C.   Une nécessaire modernisation de l’actuel cadre juridique

1.   Les instruments juridiques de notre coopération en matière judiciaire avec l’Algérie

La France et l’Algérie sont toutes deux parties à plusieurs conventions multilatérales spécialisées, adoptées sous l’égide de l’Organisation des Nations unies, dont la convention unique sur les stupéfiants du 30 mars 1961, la convention contre la torture et autres peines ou traitements cruels, inhumains ou dégradants du 10 décembre 1984, la convention contre le trafic illicite de stupéfiants et de substances psychotropes du 19 décembre 1988, la convention contre la criminalité transnationale organisée du 15 décembre 2000 et la convention contre la corruption du 31 octobre 2003.

Au plan bilatéral, la coopération judiciaire franco-algérienne est fondée sur quatre instruments bilatéraux : le protocole judiciaire du 28 août 1962, la convention relative à l’exequatur et à l’extradition du 27 août 1964, l’échange de lettres du 18 septembre 1980 relatif à la coopération et à l’entraide judiciaire et la convention du 21 juin 1988 relative aux enfants issus de couples mixtes séparés franco-algériens.

2.   Une modernisation du cadre juridique souhaitée par les deux Parties

Les stipulations du protocole judiciaire de 1962 applicables à l’entraide judiciaire, regroupées au sein du titre III, sont rédigées en des termes généraux en ce qu’elles sont, pour l’essentiel, de nature mixte et ont ainsi vocation à s’appliquer à la fois à la matière pénale et à la matière civile. C’est en particulier le cas des articles 21 à 24 (remise des actes judiciaires) et 28 à 31 (exécution des commissions rogatoires).

Le protocole ne détaille ainsi pas de modalités spécifiques d’entraide à l’exception de la remise des actes judiciaires (art. 21 à 24), de la comparution de témoins (art. 32) et de l’échange des avis de condamnation (art.33).

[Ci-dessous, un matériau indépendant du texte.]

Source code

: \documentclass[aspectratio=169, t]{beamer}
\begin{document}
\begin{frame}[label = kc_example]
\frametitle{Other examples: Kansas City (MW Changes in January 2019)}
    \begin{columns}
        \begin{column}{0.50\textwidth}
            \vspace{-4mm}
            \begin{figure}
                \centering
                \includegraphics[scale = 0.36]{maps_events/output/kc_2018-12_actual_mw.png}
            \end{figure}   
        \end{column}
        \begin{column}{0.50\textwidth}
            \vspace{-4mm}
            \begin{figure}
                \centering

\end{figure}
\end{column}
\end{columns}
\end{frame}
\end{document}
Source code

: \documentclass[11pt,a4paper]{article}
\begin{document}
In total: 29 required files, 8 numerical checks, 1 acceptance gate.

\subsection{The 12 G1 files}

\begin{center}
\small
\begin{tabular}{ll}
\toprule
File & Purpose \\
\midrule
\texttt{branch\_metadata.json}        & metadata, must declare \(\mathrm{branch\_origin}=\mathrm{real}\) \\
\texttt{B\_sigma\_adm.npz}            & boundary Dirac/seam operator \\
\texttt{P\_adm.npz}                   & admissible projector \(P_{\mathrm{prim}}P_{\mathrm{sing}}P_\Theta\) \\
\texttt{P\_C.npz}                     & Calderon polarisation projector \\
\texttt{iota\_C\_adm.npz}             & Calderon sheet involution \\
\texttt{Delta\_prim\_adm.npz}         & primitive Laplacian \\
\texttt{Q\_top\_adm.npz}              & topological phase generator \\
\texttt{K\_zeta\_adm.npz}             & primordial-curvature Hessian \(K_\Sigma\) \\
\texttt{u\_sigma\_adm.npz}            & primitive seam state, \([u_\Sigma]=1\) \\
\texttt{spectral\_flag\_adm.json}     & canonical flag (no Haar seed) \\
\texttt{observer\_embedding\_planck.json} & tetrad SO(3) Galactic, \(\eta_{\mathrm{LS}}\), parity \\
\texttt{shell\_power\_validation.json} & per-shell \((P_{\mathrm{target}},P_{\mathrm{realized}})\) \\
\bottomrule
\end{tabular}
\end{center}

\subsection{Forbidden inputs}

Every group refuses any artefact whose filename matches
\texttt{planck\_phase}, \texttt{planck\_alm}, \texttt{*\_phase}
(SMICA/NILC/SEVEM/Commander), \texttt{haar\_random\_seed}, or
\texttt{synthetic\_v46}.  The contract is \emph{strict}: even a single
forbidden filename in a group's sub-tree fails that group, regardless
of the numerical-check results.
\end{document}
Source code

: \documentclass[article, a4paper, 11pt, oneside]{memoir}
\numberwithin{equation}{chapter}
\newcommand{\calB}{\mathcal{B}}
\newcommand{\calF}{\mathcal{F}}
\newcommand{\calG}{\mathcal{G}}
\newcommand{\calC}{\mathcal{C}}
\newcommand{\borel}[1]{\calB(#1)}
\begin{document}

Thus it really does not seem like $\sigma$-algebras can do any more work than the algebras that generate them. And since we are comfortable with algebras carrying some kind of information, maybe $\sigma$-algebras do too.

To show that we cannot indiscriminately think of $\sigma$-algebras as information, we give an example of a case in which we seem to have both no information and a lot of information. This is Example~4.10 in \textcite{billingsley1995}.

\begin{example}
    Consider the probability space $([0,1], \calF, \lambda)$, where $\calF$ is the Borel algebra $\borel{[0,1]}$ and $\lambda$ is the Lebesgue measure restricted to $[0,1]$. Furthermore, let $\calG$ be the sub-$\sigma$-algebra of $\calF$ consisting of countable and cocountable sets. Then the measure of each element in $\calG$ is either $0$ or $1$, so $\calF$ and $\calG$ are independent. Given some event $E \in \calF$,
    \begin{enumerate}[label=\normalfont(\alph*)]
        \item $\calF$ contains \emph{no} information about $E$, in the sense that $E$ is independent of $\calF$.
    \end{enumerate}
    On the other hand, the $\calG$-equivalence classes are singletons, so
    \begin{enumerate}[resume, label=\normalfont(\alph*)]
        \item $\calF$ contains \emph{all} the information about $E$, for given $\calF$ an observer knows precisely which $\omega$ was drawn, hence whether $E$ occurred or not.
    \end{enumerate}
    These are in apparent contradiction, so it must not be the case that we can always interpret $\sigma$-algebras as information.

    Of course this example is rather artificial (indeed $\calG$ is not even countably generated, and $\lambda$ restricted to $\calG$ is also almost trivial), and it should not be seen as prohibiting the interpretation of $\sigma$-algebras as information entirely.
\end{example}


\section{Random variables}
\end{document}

Le protocole actuel prévoit en outre deux motifs de refus de l’entraide judiciaire, énoncés à l’article 28 et qui permettent à la partie requise de rejeter une demande d’entraide lorsqu’elle n’est pas de sa compétence ou lorsqu’elle serait de nature à porter atteinte à sa souveraineté, sa sécurité ou son ordre public.

Ainsi, le caractère trop général de la rédaction du texte de 1962 pouvait faire obstacle au bon fonctionnement de notre coopération en matière judiciaire. De plus, le protocole de 1962 ne tenait pas compte des moyens modernes de lutte contre la criminalité.

C’est pourquoi, comme le rappelle l’étude d’impact annexée au présent projet de loi, en juin 2007, les autorités algériennes ont saisi les autorités françaises d’une demande de modernisation du protocole judiciaire de 1962 et de la convention relative à l’exequatur et à l’extradition de 1964 afin, notamment, d’introduire dans le domaine de l’entraide les moyens les plus modernes de lutte contre la criminalité et de résoudre dans le domaine de l’extradition les difficultés résultant de la survivance, dans l’arsenal répressif algérien, de la peine capitale.

Des projets de conventions d’entraide judiciaire en matière pénale et d’extradition ont ainsi été élaborés et discutés à l’occasion de sept rencontres bilatérales organisées alternativement à Paris et Alger, entre mai 2011 et novembre 2016.

Les deux dernières sessions, tenues respectivement en avril et mai 2016, ont permis de trouver des solutions mutuellement acceptables sur les quelques stipulations qui faisaient encore l’objet de divergences entre les parties (question de la langue notamment).

Les discussions se poursuivent désormais sur le projet de convention d’extradition, une rencontre de novembre 2016 y ayant été intégralement consacrée.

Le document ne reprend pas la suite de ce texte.